(Stored data entries)

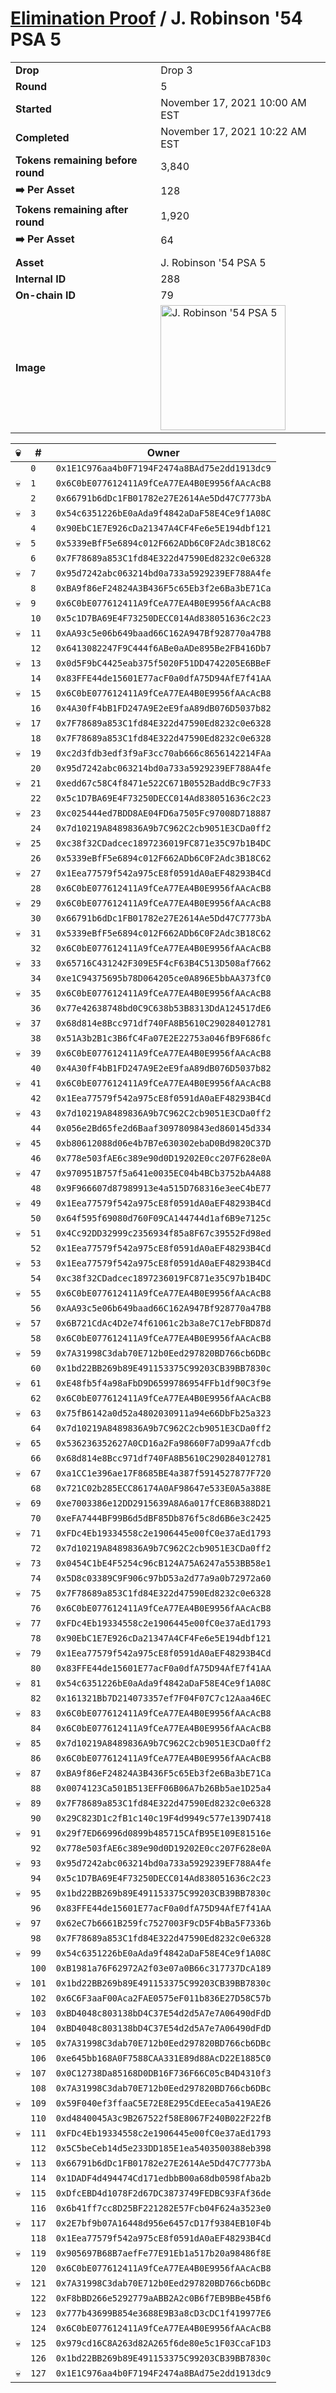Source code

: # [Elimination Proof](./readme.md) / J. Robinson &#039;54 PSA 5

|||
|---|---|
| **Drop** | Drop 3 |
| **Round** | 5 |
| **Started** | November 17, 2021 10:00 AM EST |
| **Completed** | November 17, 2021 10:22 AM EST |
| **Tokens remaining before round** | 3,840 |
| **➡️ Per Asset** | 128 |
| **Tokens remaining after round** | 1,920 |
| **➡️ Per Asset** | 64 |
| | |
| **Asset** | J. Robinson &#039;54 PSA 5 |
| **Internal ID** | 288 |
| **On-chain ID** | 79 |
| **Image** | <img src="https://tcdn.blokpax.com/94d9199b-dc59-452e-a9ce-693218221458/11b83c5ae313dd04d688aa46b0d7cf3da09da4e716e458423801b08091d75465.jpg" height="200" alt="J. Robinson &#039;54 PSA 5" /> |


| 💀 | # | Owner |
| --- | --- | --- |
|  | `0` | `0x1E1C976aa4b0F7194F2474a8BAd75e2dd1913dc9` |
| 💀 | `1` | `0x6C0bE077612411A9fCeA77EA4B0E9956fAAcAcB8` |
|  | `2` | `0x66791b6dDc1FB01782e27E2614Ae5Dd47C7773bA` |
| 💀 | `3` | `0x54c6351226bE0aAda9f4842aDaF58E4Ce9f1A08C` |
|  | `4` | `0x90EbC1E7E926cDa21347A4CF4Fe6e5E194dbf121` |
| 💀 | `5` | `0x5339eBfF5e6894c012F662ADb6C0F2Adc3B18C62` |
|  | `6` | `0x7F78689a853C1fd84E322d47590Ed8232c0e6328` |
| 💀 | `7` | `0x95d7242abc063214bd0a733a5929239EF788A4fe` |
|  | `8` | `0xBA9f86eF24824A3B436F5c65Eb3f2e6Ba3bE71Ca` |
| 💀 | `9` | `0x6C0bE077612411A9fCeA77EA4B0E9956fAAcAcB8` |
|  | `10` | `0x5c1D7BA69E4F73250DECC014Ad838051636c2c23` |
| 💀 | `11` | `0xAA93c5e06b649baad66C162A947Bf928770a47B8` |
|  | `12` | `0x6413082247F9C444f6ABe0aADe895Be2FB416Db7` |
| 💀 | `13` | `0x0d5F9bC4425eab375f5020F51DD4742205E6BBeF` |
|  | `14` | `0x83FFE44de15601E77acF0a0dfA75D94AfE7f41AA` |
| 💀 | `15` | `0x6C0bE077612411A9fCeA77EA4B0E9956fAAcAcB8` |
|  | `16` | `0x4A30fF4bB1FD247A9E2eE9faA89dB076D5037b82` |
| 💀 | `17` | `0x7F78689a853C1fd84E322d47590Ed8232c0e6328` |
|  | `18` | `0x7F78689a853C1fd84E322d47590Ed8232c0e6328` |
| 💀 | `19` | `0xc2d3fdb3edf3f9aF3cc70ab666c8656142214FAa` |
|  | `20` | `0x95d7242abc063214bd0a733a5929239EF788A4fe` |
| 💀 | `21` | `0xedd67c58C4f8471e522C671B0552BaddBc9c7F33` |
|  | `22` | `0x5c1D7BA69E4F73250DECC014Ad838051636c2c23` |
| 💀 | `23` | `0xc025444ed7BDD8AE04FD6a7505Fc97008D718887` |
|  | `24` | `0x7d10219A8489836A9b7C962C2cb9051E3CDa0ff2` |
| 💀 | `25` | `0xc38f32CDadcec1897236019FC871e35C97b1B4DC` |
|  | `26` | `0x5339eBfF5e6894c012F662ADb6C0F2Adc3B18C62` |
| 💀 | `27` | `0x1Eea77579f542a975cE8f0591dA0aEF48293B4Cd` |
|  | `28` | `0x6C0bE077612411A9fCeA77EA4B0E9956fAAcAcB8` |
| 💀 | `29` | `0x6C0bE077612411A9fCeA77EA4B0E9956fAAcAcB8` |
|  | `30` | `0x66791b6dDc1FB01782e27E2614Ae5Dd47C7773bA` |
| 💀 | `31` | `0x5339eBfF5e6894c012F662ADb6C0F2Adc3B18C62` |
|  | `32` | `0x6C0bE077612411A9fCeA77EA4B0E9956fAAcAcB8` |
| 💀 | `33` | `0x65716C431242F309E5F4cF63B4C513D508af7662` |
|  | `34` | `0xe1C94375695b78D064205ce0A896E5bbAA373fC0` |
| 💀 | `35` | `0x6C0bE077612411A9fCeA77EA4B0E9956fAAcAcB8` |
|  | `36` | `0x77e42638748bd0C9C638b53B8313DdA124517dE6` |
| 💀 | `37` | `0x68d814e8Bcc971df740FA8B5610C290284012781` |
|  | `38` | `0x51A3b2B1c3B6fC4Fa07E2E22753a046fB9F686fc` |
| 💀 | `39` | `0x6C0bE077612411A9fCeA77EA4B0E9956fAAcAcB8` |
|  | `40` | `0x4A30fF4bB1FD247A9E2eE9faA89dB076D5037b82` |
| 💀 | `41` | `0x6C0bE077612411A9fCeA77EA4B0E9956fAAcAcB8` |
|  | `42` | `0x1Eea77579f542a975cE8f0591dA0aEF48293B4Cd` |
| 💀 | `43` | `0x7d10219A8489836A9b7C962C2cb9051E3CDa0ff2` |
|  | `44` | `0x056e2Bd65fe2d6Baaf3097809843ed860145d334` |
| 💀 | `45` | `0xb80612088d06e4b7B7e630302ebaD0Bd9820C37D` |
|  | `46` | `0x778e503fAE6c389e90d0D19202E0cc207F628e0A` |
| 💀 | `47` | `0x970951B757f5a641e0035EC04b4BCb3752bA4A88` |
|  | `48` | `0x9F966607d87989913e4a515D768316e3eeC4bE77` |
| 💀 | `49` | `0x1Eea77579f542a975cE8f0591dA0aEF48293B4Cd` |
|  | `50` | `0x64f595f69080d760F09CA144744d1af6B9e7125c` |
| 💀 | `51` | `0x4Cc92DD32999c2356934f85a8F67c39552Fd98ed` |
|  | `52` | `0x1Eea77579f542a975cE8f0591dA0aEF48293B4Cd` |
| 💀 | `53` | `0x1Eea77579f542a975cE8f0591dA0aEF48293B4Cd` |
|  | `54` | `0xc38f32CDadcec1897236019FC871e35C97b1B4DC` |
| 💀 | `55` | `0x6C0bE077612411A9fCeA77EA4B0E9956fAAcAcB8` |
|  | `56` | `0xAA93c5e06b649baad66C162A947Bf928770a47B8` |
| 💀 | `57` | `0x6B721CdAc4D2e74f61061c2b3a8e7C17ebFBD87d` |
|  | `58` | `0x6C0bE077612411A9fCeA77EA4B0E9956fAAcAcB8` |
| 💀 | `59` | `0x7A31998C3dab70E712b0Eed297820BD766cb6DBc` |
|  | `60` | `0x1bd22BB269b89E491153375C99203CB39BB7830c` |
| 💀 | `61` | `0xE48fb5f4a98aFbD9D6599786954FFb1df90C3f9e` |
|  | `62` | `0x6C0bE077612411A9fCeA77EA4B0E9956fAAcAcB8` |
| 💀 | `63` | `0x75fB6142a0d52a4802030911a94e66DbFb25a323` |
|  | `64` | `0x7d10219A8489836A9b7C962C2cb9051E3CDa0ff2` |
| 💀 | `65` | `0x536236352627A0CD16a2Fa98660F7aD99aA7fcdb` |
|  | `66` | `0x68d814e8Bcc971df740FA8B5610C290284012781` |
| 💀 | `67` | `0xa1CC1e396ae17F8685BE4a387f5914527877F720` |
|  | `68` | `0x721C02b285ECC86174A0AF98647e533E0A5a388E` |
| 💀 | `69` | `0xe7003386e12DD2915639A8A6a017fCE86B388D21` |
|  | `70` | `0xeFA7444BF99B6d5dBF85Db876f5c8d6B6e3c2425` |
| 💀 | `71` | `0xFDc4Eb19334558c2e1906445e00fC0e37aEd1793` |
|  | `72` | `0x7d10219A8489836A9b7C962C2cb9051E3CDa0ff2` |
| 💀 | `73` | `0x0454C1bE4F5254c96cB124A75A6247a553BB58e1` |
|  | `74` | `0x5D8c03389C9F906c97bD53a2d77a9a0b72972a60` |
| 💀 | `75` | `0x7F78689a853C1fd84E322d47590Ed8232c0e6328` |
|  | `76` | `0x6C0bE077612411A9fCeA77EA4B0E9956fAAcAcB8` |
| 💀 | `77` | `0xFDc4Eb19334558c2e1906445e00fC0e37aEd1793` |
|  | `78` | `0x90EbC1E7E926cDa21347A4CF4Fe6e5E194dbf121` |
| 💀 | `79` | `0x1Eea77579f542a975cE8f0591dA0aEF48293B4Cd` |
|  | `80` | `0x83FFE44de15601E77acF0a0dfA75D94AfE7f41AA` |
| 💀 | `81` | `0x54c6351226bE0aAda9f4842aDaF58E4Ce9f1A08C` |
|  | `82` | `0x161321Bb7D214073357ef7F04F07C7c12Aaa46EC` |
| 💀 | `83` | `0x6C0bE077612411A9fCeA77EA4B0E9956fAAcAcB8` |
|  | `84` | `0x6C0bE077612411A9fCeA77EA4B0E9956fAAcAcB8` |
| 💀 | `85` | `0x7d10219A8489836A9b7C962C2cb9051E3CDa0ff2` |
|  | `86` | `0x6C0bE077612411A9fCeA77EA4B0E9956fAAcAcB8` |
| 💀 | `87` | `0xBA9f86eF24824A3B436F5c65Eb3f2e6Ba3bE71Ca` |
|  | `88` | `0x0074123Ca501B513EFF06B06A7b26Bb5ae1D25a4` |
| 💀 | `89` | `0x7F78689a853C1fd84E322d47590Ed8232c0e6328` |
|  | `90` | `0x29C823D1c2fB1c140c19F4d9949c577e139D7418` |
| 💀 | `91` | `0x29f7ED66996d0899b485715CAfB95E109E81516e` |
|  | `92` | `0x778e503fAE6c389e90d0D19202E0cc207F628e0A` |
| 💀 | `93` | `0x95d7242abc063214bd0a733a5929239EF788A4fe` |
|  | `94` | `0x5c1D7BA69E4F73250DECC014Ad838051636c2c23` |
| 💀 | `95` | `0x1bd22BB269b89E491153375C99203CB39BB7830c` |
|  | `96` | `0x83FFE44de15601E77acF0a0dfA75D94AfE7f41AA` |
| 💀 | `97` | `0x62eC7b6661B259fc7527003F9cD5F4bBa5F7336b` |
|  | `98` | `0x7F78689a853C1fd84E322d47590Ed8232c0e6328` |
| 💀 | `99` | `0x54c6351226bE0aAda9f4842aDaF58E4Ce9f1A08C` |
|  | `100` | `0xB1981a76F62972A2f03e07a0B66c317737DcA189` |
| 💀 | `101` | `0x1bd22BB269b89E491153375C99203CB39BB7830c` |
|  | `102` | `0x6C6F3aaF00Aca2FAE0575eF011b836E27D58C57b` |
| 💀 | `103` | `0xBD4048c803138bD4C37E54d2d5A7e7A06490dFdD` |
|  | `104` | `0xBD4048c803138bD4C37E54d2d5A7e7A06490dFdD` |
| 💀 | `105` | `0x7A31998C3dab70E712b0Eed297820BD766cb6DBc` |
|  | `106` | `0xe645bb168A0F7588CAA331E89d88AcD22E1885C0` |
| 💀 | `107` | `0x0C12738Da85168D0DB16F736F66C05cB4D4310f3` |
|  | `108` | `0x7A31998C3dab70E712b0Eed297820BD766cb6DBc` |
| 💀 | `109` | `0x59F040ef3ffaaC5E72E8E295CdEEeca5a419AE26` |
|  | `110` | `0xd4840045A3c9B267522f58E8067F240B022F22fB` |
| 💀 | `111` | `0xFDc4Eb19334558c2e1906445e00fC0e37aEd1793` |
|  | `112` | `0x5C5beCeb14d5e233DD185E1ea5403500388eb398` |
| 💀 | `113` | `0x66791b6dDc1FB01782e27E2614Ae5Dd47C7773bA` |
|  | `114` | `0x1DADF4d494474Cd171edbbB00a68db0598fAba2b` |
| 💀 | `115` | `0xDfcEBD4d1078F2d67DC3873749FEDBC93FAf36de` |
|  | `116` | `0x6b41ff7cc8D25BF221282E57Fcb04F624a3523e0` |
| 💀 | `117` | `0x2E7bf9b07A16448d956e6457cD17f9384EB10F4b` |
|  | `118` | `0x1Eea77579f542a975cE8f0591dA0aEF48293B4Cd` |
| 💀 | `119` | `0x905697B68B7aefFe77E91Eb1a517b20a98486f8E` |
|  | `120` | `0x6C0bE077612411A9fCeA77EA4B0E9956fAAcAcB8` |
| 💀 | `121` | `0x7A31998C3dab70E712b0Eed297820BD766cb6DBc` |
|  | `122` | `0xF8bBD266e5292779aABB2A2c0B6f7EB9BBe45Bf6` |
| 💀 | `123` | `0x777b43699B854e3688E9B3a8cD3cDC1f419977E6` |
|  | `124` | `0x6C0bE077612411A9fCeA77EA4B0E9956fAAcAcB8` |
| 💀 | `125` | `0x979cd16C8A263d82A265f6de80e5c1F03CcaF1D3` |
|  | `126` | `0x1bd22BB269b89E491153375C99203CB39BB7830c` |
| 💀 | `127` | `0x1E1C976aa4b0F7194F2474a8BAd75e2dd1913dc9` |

=== Your instructions ===
Write out the records above exactly. Begin with the first line, end with the line holding "Asset** | 128 |", and drop the pictures.

=== Response to this task ===
Source code

: # [Elimination Proof](./readme.md) / J. Robinson &#039;54 PSA 5

|||
|---|---|
| **Drop** | Drop 3 |
| **Round** | 5 |
| **Started** | November 17, 2021 10:00 AM EST |
| **Completed** | November 17, 2021 10:22 AM EST |
| **Tokens remaining before round** | 3,840 |
| **➡️ Per Asset** | 128 |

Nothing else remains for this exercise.